The long-term sustainability of ungulate populations was one of the primary concerns driving the creation of the Conservation Centers for Species Survival (C2S2) in 2005. All five of the founding members of C2S2 had long histories of successfully managing ungulate breeding programs, and they believed that their large, naturalistic enclosures and social groupings gave them an advantage in promoting population growth and sustainability.

Some of the first collaborative efforts by the consortium were focused on developing and testing alternative management strategies for ungulates. C2S2 ungulate programs have evolved as we delved deeper into the science behind these management strategies. This article draws from an article authored by C2S2 personnel published in the journal Bioscience last year. Please refer to that article (Wildt, et al., 2019) for a more in-depth review of C2S2’s efforts to save ungulates.

We are all aware of the threats facing animals in their native habitats. Ungulate species are particularly vulnerable because most require large areas of land to roam, feed, and defend mating territories. The zoo community has played an increasingly important role in managing ex situ insurance populations for these threatened and endangered species. Zoo breeding programs have traditionally used pedigree data to make breeding decisions (Ballou and Lacy 1995), with a goal of maintaining 90 percent of the existing genetic diversity of the population for over 100 years (Soule et al. 1986).

This target was predicted to preserve species integrity and evolutionary potential (Lacy 2013).
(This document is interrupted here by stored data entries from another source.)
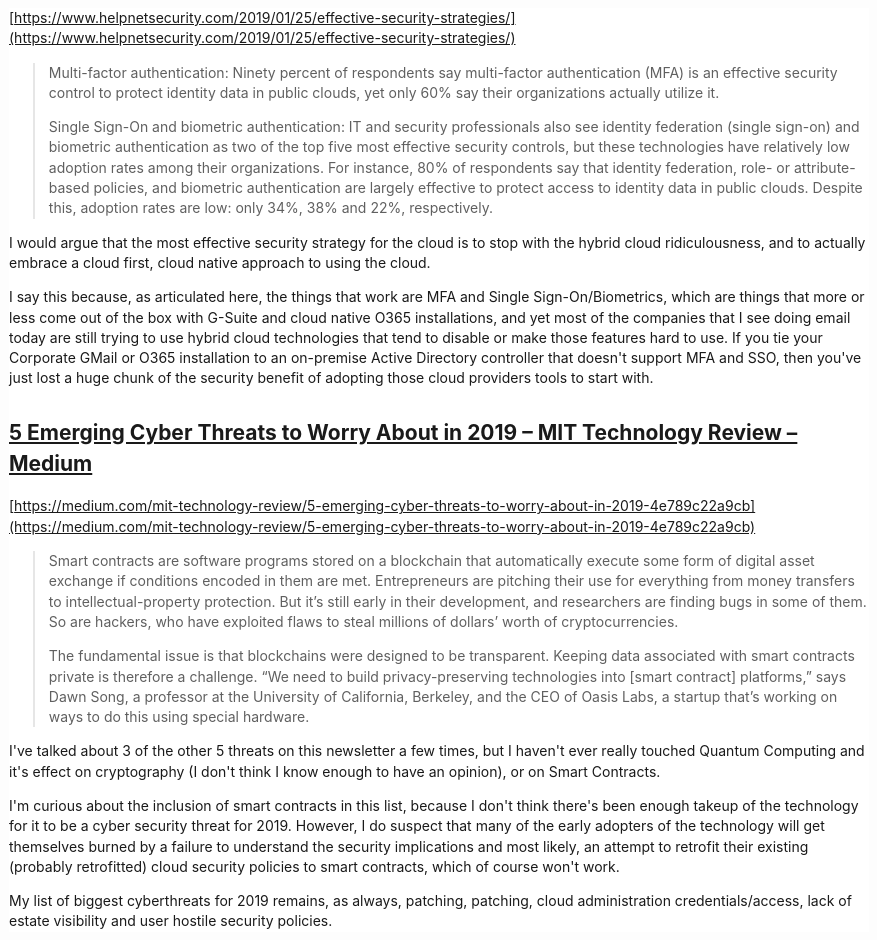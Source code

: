 [https://www.helpnetsecurity.com/2019/01/25/effective-security-strategies/](https://www.helpnetsecurity.com/2019/01/25/effective-security-strategies/)

> Multi-factor authentication: Ninety percent of respondents say multi-factor authentication (MFA) is an effective security control to protect identity data in public clouds, yet only 60% say their organizations actually utilize it.
> 
> Single Sign-On and biometric authentication: IT and security professionals also see identity federation (single sign-on) and biometric authentication as two of the top five most effective security controls, but these technologies have relatively low adoption rates among their organizations. For instance, 80% of respondents say that identity federation, role- or attribute-based policies, and biometric authentication are largely effective to protect access to identity data in public clouds. Despite this, adoption rates are low: only 34%, 38% and 22%, respectively.


I would argue that the most effective security strategy for the cloud is to stop with the hybrid cloud ridiculousness, and to actually embrace a cloud first, cloud native approach to using the cloud.

I say this because, as articulated here, the things that work are MFA and Single Sign-On/Biometrics, which are things that more or less come out of the box with G-Suite and cloud native O365 installations, and yet most of the companies that I see doing email today are still trying to use hybrid cloud technologies that tend to disable or make those features hard to use.  If you tie your Corporate GMail or O365 installation to an on-premise Active Directory controller that doesn't support MFA and SSO, then you've just lost a huge chunk of the security benefit of adopting those cloud providers tools to start with.


## [5 Emerging Cyber Threats to Worry About in 2019 – MIT Technology Review – Medium](https://medium.com/mit-technology-review/5-emerging-cyber-threats-to-worry-about-in-2019-4e789c22a9cb)

[https://medium.com/mit-technology-review/5-emerging-cyber-threats-to-worry-about-in-2019-4e789c22a9cb](https://medium.com/mit-technology-review/5-emerging-cyber-threats-to-worry-about-in-2019-4e789c22a9cb)

> Smart contracts are software programs stored on a blockchain that automatically execute some form of digital asset exchange if conditions encoded in them are met. Entrepreneurs are pitching their use for everything from money transfers to intellectual-property protection. But it’s still early in their development, and researchers are finding bugs in some of them. So are hackers, who have exploited flaws to steal millions of dollars’ worth of cryptocurrencies.
> 
> The fundamental issue is that blockchains were designed to be transparent. Keeping data associated with smart contracts private is therefore a challenge. “We need to build privacy-preserving technologies into [smart contract] platforms,” says Dawn Song, a professor at the University of California, Berkeley, and the CEO of Oasis Labs, a startup that’s working on ways to do this using special hardware.


I've talked about 3 of the other 5 threats on this newsletter a few times, but I haven't ever really touched Quantum Computing and it's effect on cryptography (I don't think I know enough to have an opinion), or on Smart Contracts.

I'm curious about the inclusion of smart contracts in this list, because I don't think there's been enough takeup of the technology for it to be a cyber security threat for 2019.  However, I do suspect that many of the early adopters of the technology will get themselves burned by a failure to understand the security implications and most likely, an attempt to retrofit their existing (probably retrofitted) cloud security policies to smart contracts, which of course won't work.

My list of biggest cyberthreats for 2019 remains, as always, patching, patching, cloud administration credentials/access, lack of estate visibility and user hostile security policies.


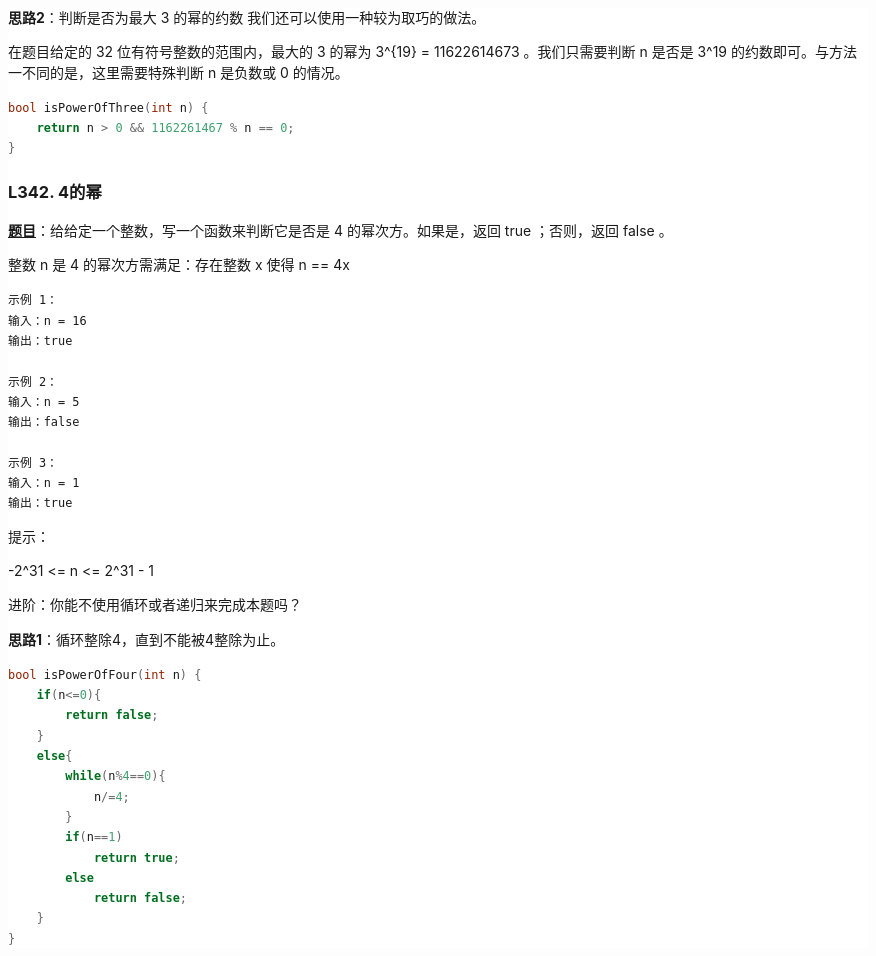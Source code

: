 

**思路2**：判断是否为最大 3 的幂的约数
我们还可以使用一种较为取巧的做法。

在题目给定的 32 位有符号整数的范围内，最大的 3 的幂为 3^{19} = 11622614673 。我们只需要判断 n 是否是 3^19  的约数即可。与方法一不同的是，这里需要特殊判断 n 是负数或 0 的情况。

```C++
bool isPowerOfThree(int n) {
    return n > 0 && 1162261467 % n == 0;
}
```



### L342. 4的幂

**[题目](https://leetcode-cn.com/problems/power-of-four/)**：给给定一个整数，写一个函数来判断它是否是 4 的幂次方。如果是，返回 true ；否则，返回 false 。

整数 n 是 4 的幂次方需满足：存在整数 x 使得 n == 4x

```
示例 1：
输入：n = 16
输出：true

示例 2：
输入：n = 5
输出：false

示例 3：
输入：n = 1
输出：true
```


提示：

-2^31 <= n <= 2^31 - 1


进阶：你能不使用循环或者递归来完成本题吗？

**思路1**：循环整除4，直到不能被4整除为止。

```C++
bool isPowerOfFour(int n) {
    if(n<=0){
        return false;
    }
    else{
        while(n%4==0){
            n/=4;
        }
        if(n==1)
            return true;
        else
            return false;
    }
}
```
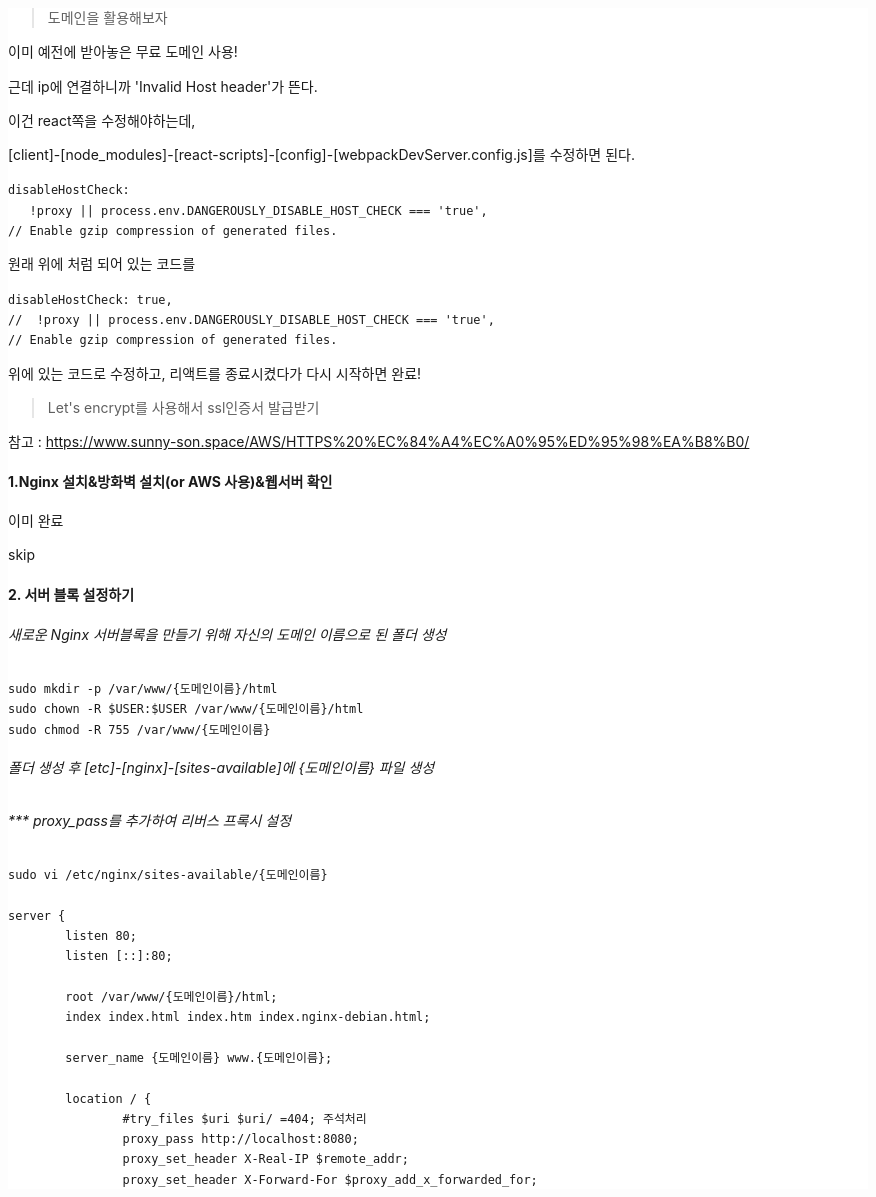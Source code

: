 > 도메인을 활용해보자



이미 예전에 받아놓은 무료 도메인 사용!

근데 ip에 연결하니까 'Invalid Host header'가 뜬다.

이건 react쪽을 수정해야하는데,

[client]-[node_modules]-[react-scripts]-[config]-[webpackDevServer.config.js]를 수정하면 된다.

```
disableHostCheck:
   !proxy || process.env.DANGEROUSLY_DISABLE_HOST_CHECK === 'true',
// Enable gzip compression of generated files.
```

원래 위에 처럼 되어 있는 코드를

```
disableHostCheck: true,
//  !proxy || process.env.DANGEROUSLY_DISABLE_HOST_CHECK === 'true',
// Enable gzip compression of generated files.
```

위에 있는 코드로 수정하고, 리액트를 종료시켰다가 다시 시작하면 완료!



> Let's encrypt를 사용해서 ssl인증서 발급받기

참고 : https://www.sunny-son.space/AWS/HTTPS%20%EC%84%A4%EC%A0%95%ED%95%98%EA%B8%B0/



#### 1.Nginx 설치&방화벽 설치(or AWS 사용)&웹서버 확인

이미 완료

skip



#### 2. 서버 블록 설정하기

###### 새로운 Nginx 서버블록을 만들기 위해 자신의 도메인 이름으로 된 폴더 생성

```
sudo mkdir -p /var/www/{도메인이름}/html
sudo chown -R $USER:$USER /var/www/{도메인이름}/html
sudo chmod -R 755 /var/www/{도메인이름}
```

###### 폴더 생성 후 [etc]-[nginx]-[sites-available]에 {도메인이름} 파일 생성

###### *** proxy_pass를 추가하여 리버스 프록시 설정

```
sudo vi /etc/nginx/sites-available/{도메인이름}

server {
        listen 80;
        listen [::]:80;

        root /var/www/{도메인이름}/html;
        index index.html index.htm index.nginx-debian.html;

        server_name {도메인이름} www.{도메인이름};

        location / {
                #try_files $uri $uri/ =404; 주석처리
                proxy_pass http://localhost:8080;
                proxy_set_header X-Real-IP $remote_addr;
                proxy_set_header X-Forward-For $proxy_add_x_forwarded_for;
```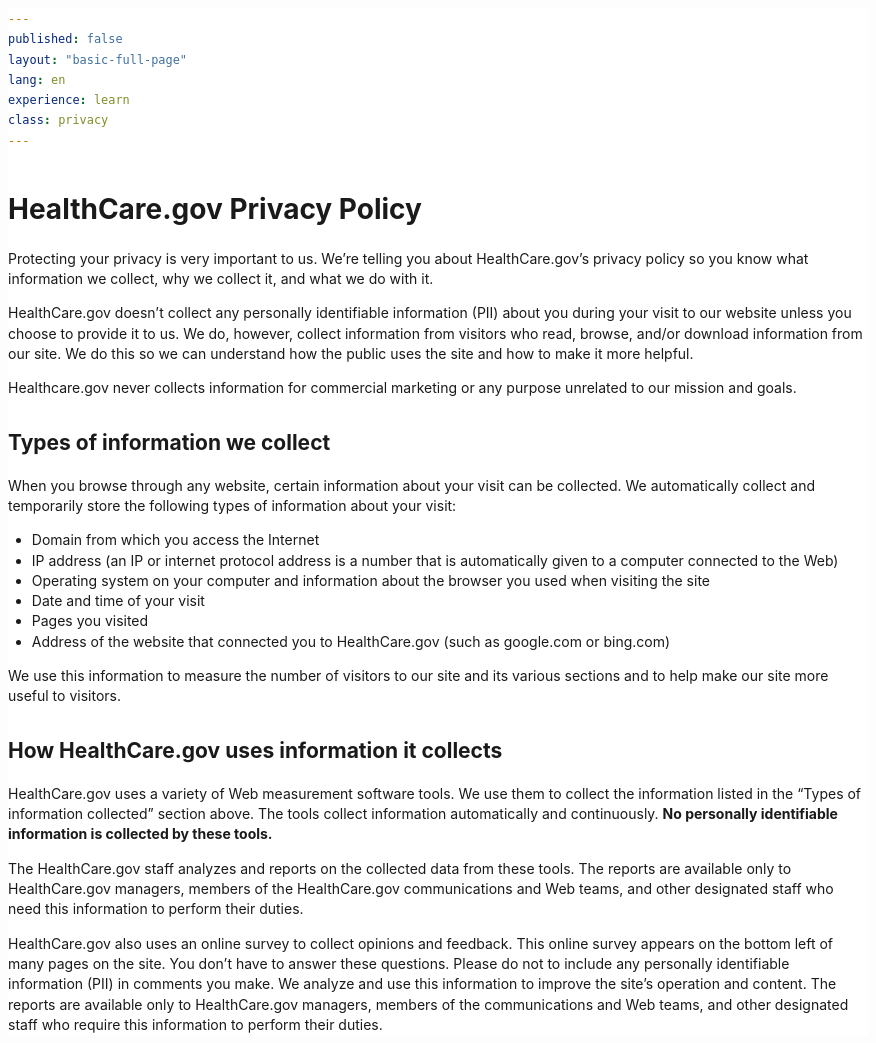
 ```yaml
---
published: false
layout: "basic-full-page"
lang: en
experience: learn
class: privacy
---
```


# HealthCare.gov Privacy Policy

Protecting your privacy is very important to us. We’re telling you about HealthCare.gov’s privacy policy so you know what information we collect, why we collect it, and what we do with it.

HealthCare.gov doesn’t collect any personally identifiable information (PII) about you during your visit to our website unless you choose to provide it to us. We do, however, collect information from visitors who read, browse, and/or download information from our site. We do this so we can understand how the public uses the site and how to make it more helpful.

Healthcare.gov never collects information for commercial marketing or any purpose unrelated to our mission and goals.

## Types of information we collect
When you browse through any website, certain information about your visit can be collected. We automatically collect and temporarily store the following types of information about your visit:

* Domain from which you access the Internet
* IP address (an IP or internet protocol address is a number that is automatically given to a computer connected to the Web)
* Operating system on your computer and information about the browser you used when visiting the site
* Date and time of your visit
* Pages you visited
* Address of the website that connected you to HealthCare.gov (such as google.com or bing.com)

We use this information to measure the number of visitors to our site and its various sections and to help make our site more useful to visitors.

## How HealthCare.gov uses information it collects
HealthCare.gov uses a variety of Web measurement software tools. We use them to collect the information listed in the “Types of information collected” section above. The tools collect information automatically and continuously. **No personally identifiable information is collected by these tools.**

The HealthCare.gov staff analyzes and reports on the collected data from these tools. The reports are available only to HealthCare.gov managers, members of the HealthCare.gov communications and Web teams, and other designated staff who need this information to perform their duties.

HealthCare.gov also uses an online survey to collect opinions and feedback. This online survey appears on the bottom left of many pages on the site. You don’t have to answer these questions. Please do not to include any personally identifiable information (PII) in comments you make. We analyze and use this information to improve the site’s operation and content. The reports are available only to HealthCare.gov managers, members of the communications and Web teams, and other designated staff who require this information to perform their duties.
Frankham et al (2017) proposed that the effective size of a population of wildlife should be at least 500 animals to minimize loss of genetic variation and retain the long-term ability to adapt to environmental change. Because the effective population is usually only a small proportion of the total population, a genetically viable ex situ population might require thousands of individuals (Ballou and Traylor-Holzer 2011). Although there is some disagreement with these projections (Jamieson and Allendorf 2012), it is important to recognize that large ex situ populations of endangered species are necessary to ensure species sustainability. 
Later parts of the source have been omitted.